Auf dem Filmset glaubt man nun, dass sich Stefan zu stark mit der Filmrolle identifiziert habe und deshalb so verwirrt erscheine. Genau dies ist einer der Momente, der in spiritueller Hinsicht aufzeigt, dass der Mensch sich in einem Spiel bzw. in einem Schauspiel befindet, in dem er einfach vergaß, dass er nur eine Rolle spielt.

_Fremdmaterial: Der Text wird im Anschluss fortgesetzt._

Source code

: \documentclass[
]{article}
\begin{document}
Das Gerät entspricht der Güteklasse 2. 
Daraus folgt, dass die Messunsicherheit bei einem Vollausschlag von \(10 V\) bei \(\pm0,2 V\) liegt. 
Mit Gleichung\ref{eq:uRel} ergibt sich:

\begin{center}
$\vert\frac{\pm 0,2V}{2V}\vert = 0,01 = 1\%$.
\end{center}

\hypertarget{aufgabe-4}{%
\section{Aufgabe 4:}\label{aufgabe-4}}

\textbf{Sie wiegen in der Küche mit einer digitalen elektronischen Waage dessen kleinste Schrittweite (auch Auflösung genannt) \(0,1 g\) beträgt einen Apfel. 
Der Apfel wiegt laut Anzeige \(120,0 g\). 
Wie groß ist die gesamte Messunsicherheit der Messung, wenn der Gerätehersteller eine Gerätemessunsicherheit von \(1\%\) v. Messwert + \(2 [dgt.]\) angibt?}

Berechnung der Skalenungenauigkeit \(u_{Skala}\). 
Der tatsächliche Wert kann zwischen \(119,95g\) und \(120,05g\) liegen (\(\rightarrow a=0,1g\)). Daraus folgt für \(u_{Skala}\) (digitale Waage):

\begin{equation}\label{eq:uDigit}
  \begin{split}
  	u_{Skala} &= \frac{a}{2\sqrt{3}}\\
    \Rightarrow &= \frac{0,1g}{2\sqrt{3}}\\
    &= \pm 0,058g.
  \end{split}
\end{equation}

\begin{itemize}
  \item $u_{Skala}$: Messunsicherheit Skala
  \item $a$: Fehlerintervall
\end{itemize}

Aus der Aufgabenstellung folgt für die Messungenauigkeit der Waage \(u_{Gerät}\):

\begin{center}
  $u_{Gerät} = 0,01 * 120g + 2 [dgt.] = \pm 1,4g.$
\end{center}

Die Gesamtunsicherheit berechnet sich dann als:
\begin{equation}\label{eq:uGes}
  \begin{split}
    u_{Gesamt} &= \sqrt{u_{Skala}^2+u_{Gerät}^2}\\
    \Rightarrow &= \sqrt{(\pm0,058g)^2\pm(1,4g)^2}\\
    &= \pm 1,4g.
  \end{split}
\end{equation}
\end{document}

Zudem sei noch erwähnt, dass sich während des Filmes nicht nur für den Protagonisten die Frage stellt, ob er einen freien Willen besitzt, sondern auch für den Zuschauer. Denn bestimmte Entscheidungen, die man für Stefan trifft, entpuppen sich eher als Impulse, denen er sich zur Wehr setzen kann, außerdem führen manche Entscheidungen zu denselben Ergebnissen. Somit stellt der Film “Bandersnatch” wirklich einen gelungen interaktiven Film dar, den man auf keinen Fall verpassen sollte!

Hier gibt es noch Hinweise zu “Bandersnatch” in Verbindung mit C.S. Lewis und J.R.R. Tolkien, dem Erschaffer von “Herr der Ringe” sowie zu Lewis Carrol, dem Autoren von “Alice im Wunderland“. Und hier findet man “Black Mirror” auch auf DVD.

Fazit: 9 von 10 Sternen – Hochkreativ, spirituell und philosophisch

Regisseur: David Slade
Drehbuch: Charlie Brooker
Mit: Fionn Whitehead und Will Poulter
Land: England, 90-312 min.
Genre: Interaktiver Retro-Psychothriller
FSK: ab 16 Jahre
Ähnliche Filme: Ready Player One
Trailer: Youtube


Weiterführende Links:
Matrixblogger – Freier Wille (1)
Matrixblogger – Freier Wille (2)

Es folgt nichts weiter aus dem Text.